Daily Info's Recommended Podcasts for Lockdown 3

Podcast round-ups have become a bit of a lockdown tradition on the Daily Info blog (you can see our previous selections here and here) - we continue to marvel at the limitless creativity of Oxfordshire's arts and heritage organisations in keeping us intrigued and entertained while stuck at home (or indeed, keeping us company on a solitary daily exercise walk!)

QED Comedy Lab

Oxford's home for experimental comedy, QED Comedy Lab has 3 characteristically unusual and ambitious concepts to keep you laughing all year round. Six Months Later is an innovative audio 'time capsule', in which comedian hosts Matthew Chadourne and Tara Newton-Wordsworth conduct interviews with guests six months apart - so each episode is 180 days in the making. Take a journey through time as the guests - comedians from a diverse range of backgrounds, experiences and areas of expertise - discuss their plans for the future in one half, and reflect on the past in the second. Comedy Killed The Video Star is a podcast version of a popular QED show where guests dissect their favourite (or most questionable!) baffling music video. Completing the, er, trinity is Saint Misbehavin' - 'a podcast about saints, by people who are not'. Every fortnight on a Sunday, unsaintly theology graduate (and DI team member) Anna Dominey tells Matthew about the life and legend of that day's particular saint - and inevitably ambles through a range of seemingly-unrelated topics in the process. You'll probably laugh more than you learn!

Creativity Found

Hosted by Claire Waite Brown, Creativity Found is all about celebrating and learning from creative professionals who have discovered or re-discovered their artistic talents later in life.

Claire explains "As founder of Open Stage Arts, I know that lots of the adults who come to our drama and singing workshops and online events are looking for a creativity that has lain dormant during their sensible, grown-up years. I have noticed this to be a common experience among other creatives too, so, I have decided to find out more" - by interviewing painters, photographers, writers, printmakers, actors, crafters, teachers and more, about the rewards and challenges around developing their practices. Listen online or on your preferred platform - new episodes are released weekly on Mondays.

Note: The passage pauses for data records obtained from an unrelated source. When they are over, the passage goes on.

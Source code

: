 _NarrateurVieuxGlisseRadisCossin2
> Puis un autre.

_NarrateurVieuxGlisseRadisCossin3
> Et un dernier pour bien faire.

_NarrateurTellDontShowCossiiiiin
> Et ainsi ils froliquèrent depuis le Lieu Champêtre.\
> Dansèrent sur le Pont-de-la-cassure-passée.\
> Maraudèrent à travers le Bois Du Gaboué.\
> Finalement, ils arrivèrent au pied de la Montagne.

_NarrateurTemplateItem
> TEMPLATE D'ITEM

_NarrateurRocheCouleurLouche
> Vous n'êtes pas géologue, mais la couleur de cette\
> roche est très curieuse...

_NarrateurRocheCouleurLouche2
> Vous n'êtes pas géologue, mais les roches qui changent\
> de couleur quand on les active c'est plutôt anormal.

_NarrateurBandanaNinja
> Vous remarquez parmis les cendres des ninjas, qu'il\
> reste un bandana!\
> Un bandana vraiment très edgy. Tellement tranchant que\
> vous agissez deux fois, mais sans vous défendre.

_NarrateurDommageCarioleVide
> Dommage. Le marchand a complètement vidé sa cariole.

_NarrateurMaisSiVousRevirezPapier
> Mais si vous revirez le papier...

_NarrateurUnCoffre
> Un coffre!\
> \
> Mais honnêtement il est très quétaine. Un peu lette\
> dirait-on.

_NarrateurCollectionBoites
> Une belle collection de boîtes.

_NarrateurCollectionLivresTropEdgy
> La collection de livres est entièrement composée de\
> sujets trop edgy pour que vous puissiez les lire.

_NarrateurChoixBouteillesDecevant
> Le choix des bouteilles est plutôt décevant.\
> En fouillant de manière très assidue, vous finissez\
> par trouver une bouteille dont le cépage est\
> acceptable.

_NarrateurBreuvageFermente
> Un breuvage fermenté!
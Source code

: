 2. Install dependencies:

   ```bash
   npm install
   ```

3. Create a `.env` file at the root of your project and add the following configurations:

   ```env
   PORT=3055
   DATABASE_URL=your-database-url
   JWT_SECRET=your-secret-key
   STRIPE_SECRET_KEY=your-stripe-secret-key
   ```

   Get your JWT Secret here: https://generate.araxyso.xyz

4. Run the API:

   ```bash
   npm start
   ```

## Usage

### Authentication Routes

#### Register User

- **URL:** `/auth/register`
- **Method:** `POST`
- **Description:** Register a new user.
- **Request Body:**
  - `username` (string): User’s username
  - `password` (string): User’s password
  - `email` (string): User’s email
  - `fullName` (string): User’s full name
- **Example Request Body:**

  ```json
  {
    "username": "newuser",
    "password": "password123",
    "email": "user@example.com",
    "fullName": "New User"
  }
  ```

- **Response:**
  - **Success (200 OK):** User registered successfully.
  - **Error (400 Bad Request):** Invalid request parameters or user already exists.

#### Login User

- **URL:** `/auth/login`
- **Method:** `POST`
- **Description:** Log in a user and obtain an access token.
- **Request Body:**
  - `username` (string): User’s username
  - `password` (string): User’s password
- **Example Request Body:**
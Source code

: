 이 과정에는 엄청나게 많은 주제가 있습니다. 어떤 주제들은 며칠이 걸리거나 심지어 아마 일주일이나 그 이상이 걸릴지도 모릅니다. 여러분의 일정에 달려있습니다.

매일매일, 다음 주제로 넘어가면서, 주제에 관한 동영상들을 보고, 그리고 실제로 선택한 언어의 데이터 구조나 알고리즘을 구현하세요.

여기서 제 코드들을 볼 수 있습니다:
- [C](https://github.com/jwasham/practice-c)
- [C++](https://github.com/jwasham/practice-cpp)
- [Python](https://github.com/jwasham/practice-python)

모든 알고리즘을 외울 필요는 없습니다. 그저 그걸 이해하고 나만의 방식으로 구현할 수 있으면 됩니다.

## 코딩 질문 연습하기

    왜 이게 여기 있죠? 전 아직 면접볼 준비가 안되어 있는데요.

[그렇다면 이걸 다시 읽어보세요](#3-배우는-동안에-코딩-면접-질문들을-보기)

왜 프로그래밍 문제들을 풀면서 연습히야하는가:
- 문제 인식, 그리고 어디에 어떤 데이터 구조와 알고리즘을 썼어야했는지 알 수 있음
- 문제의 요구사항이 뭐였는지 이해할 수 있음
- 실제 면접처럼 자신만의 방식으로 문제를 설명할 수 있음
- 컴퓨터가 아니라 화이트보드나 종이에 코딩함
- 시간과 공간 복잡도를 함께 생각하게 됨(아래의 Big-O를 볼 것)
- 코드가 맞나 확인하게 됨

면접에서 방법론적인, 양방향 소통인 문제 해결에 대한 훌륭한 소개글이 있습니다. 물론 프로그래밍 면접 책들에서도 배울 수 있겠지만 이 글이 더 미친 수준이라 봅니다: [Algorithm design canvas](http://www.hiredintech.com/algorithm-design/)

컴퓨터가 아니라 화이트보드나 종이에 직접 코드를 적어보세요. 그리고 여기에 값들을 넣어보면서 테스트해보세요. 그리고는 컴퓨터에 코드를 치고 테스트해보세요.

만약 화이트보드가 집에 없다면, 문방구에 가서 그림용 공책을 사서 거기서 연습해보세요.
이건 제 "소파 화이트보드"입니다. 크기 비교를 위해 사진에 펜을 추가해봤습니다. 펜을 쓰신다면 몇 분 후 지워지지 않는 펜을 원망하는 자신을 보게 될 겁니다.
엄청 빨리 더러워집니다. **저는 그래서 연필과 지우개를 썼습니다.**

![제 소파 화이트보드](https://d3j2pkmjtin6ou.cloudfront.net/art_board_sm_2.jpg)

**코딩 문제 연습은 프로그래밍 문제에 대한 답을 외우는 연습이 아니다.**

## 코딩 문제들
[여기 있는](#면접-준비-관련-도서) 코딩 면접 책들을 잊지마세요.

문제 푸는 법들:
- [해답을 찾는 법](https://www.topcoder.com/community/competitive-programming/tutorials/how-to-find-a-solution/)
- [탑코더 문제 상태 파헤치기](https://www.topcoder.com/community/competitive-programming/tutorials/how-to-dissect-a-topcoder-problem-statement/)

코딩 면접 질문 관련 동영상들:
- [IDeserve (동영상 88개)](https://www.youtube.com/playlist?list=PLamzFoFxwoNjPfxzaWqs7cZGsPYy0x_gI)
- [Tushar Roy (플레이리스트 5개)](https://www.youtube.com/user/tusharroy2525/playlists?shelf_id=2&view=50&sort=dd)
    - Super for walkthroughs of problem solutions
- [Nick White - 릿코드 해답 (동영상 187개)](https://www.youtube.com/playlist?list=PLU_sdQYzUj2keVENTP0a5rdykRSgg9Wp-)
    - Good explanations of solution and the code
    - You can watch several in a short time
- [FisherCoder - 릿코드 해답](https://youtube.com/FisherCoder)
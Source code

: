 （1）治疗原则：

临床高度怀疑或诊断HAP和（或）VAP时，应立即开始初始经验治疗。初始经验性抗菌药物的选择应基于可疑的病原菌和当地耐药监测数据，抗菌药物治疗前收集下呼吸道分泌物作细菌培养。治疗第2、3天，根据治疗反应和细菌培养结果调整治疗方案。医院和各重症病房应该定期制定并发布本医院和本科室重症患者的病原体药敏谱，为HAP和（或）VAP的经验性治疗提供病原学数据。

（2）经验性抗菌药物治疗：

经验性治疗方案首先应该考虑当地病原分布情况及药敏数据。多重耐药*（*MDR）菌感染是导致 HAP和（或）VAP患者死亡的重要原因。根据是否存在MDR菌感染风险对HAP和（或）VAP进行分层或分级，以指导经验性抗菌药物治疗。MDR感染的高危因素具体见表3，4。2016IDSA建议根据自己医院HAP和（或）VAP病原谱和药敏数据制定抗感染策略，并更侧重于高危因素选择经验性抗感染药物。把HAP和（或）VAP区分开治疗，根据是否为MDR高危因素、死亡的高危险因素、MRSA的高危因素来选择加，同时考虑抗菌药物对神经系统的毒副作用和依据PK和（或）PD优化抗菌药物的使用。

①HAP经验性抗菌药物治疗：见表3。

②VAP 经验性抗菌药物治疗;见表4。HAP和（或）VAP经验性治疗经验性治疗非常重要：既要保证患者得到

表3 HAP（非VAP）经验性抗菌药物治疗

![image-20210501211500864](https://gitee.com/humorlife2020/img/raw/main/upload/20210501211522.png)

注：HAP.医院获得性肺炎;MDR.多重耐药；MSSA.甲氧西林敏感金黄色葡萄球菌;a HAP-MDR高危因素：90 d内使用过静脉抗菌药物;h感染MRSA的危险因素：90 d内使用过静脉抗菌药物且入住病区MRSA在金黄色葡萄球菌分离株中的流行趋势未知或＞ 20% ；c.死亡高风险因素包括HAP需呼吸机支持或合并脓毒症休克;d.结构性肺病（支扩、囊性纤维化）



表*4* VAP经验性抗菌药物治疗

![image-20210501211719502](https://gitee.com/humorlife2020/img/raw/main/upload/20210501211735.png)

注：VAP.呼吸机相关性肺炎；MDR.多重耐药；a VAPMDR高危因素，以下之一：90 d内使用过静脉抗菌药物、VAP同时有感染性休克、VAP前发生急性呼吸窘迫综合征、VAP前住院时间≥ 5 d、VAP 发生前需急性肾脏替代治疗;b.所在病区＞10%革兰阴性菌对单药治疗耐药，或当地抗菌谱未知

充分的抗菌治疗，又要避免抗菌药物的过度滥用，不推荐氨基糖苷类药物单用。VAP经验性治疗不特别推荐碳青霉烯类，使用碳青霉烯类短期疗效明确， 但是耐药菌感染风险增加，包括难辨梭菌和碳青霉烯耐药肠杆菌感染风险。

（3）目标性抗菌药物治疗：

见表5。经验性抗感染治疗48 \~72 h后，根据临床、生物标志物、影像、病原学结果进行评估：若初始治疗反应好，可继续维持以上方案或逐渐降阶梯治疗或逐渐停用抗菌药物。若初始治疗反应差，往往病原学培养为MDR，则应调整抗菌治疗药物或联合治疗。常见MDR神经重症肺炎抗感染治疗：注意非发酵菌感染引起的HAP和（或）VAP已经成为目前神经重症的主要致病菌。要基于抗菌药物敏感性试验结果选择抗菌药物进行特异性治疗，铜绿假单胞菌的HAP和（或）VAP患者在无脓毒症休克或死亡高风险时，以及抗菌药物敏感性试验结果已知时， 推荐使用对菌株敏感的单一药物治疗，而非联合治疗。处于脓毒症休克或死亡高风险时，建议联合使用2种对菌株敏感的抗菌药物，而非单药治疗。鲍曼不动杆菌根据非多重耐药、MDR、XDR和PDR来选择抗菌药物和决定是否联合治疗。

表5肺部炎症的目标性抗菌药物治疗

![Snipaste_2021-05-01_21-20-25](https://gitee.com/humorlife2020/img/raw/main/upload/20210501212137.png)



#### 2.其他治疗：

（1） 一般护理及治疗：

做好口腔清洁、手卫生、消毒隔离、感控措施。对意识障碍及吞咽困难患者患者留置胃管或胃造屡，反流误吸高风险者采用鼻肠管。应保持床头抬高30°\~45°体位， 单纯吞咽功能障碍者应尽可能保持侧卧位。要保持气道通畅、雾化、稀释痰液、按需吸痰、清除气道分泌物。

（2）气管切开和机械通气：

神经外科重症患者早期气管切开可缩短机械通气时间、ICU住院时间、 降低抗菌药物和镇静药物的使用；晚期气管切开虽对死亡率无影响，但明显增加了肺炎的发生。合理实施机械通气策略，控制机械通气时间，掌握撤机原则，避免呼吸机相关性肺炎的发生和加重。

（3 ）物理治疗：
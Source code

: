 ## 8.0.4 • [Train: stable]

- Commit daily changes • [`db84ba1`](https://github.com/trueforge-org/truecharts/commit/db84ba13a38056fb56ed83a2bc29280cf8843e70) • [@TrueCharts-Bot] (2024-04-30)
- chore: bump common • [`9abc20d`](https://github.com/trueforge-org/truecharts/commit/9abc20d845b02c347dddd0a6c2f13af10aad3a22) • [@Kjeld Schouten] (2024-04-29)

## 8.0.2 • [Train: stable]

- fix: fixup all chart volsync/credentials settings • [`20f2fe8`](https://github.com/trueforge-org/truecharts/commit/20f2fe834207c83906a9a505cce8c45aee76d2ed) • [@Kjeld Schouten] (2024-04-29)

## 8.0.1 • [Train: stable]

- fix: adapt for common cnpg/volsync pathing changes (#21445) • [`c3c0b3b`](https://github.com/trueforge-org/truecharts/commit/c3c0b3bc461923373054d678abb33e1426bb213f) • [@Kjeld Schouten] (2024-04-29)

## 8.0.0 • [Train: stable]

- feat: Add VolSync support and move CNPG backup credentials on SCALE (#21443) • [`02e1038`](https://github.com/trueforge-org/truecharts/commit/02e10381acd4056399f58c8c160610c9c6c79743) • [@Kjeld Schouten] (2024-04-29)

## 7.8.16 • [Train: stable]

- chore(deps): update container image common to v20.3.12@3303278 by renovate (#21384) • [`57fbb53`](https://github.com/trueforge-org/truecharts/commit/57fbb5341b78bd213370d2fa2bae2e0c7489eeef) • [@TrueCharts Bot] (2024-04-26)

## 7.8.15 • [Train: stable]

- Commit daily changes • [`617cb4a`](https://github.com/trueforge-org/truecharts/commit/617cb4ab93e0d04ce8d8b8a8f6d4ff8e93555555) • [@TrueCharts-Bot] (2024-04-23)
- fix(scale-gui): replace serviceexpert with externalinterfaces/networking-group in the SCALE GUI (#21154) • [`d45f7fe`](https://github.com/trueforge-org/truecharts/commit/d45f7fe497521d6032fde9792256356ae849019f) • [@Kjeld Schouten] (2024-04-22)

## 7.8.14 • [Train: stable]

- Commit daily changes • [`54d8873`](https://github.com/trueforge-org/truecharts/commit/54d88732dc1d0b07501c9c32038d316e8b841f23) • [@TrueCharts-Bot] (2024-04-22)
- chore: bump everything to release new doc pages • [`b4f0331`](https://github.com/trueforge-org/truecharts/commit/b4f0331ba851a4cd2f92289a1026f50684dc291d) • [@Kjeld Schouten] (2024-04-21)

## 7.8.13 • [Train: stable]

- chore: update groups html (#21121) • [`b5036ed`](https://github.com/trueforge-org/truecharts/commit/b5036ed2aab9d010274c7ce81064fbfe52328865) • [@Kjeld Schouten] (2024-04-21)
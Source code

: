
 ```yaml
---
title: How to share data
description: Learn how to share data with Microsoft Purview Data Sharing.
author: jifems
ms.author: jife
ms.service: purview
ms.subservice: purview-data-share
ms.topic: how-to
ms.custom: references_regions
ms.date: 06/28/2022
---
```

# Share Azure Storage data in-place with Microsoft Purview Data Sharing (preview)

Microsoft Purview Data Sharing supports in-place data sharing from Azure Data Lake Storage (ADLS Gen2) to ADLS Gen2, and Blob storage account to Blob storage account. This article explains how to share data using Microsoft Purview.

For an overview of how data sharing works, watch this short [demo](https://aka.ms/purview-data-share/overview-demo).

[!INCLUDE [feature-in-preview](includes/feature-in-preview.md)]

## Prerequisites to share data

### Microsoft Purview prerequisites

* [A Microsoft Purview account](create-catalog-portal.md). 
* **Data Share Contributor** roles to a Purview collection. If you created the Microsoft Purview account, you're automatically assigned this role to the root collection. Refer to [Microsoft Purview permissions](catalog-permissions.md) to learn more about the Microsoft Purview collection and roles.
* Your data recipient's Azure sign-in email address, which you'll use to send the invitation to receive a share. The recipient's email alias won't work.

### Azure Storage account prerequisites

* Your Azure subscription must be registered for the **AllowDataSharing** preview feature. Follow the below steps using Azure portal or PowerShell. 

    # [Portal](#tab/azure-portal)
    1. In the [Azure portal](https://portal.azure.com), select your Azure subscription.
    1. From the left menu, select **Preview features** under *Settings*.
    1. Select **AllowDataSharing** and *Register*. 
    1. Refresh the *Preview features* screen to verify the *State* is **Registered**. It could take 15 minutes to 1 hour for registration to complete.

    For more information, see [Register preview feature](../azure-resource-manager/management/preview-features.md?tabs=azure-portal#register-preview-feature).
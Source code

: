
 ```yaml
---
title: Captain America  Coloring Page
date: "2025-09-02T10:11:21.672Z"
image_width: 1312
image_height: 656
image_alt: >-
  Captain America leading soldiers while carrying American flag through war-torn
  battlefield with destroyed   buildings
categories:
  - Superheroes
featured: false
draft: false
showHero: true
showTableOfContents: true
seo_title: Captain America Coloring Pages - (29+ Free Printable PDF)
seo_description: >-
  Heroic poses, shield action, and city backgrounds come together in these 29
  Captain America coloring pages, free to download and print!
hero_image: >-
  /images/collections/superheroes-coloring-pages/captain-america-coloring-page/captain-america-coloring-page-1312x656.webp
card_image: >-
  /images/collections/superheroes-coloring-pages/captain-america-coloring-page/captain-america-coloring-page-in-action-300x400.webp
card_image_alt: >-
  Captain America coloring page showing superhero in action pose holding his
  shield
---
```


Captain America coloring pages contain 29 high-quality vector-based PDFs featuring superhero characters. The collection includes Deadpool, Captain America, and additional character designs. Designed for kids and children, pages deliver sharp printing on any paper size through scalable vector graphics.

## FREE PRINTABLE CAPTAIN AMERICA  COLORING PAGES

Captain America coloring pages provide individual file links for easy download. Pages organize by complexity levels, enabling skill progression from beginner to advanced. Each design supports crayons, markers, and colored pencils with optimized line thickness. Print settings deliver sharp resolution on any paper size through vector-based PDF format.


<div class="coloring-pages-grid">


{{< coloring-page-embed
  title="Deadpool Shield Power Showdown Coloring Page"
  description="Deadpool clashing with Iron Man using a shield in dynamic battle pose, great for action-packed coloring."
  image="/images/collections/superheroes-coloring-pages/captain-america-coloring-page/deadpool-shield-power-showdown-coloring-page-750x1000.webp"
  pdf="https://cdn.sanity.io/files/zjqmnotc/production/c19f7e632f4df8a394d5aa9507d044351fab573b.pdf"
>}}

Maybe You Like It Productions

In non-covid times, Maybe You Like It Productions creates high-energy, collaborative theatre shows that have proved hits at the Edinburgh Fringe. They have transposed their stage-based skills into lockdown-friendly podcast projects. The weekly flagship Maybe You Like It podcast sees hosts Jake and Caleb joined by guests who take plays and films that have never been staged before or are unlikely to ever be staged again, and talk about how they’d stage them. Do Try This At Home is a comedy film podcast about saving mediocre films. Each week, hosts Caleb and Harrison take a cinematic disappointment and try to riff a better film. Or if you're looking to feel more like you're back in an auditorium, Maybe You Like It Presents is their podcast for one-off theatre projects such as radio plays and sketch shows.

We Need You

This year's Oxford Human Rights Festival (11th March-1st April) is fully online, with a varied programme of panel discussions, presentations, workshops and film screenings exploring the theme of 'Disruption'. We Need You is the festival's podcast series which examines the interplay between propaganda, media and social media in advancing or limiting people's freedoms. Three episodes will be released in the lead-up to the festival, published on 24th-26th Feb, and culminating in a live episode recording on 17th March. Guests will include Belinda Goldsmith, Editor-in-Chief at Thomson Reuters Foundation; Josie Naughton, CEO of refugee charity Choose Love; and Dr Richard Carver, Senior Lecturer at CENDEP (Oxford Brookes University's Centre of Development and Emergency Practice) - so listeners can expect expert insight into some of the most pressing issues of our time.

Museum Secrets

What can asparagus teach us about life? Why do some classical sculptures have removable genitalia? And how did a camel sculpture escape the Nazis? This is just a small sample of the questions posed and answered by the objects in the Ashmolean Museum's vast collections. While the Museum remains closed, you can get a taste of the curators' expertise as their insights, and the fascinating stories behind the artefacts, are brought straight to your headphones in Museum Secrets. All episodes are under 11 minutes long, so you can feel very accomplished by suddenly becoming knowledgeable about niche topics in a short space of time! Listen online or on your preferred platform.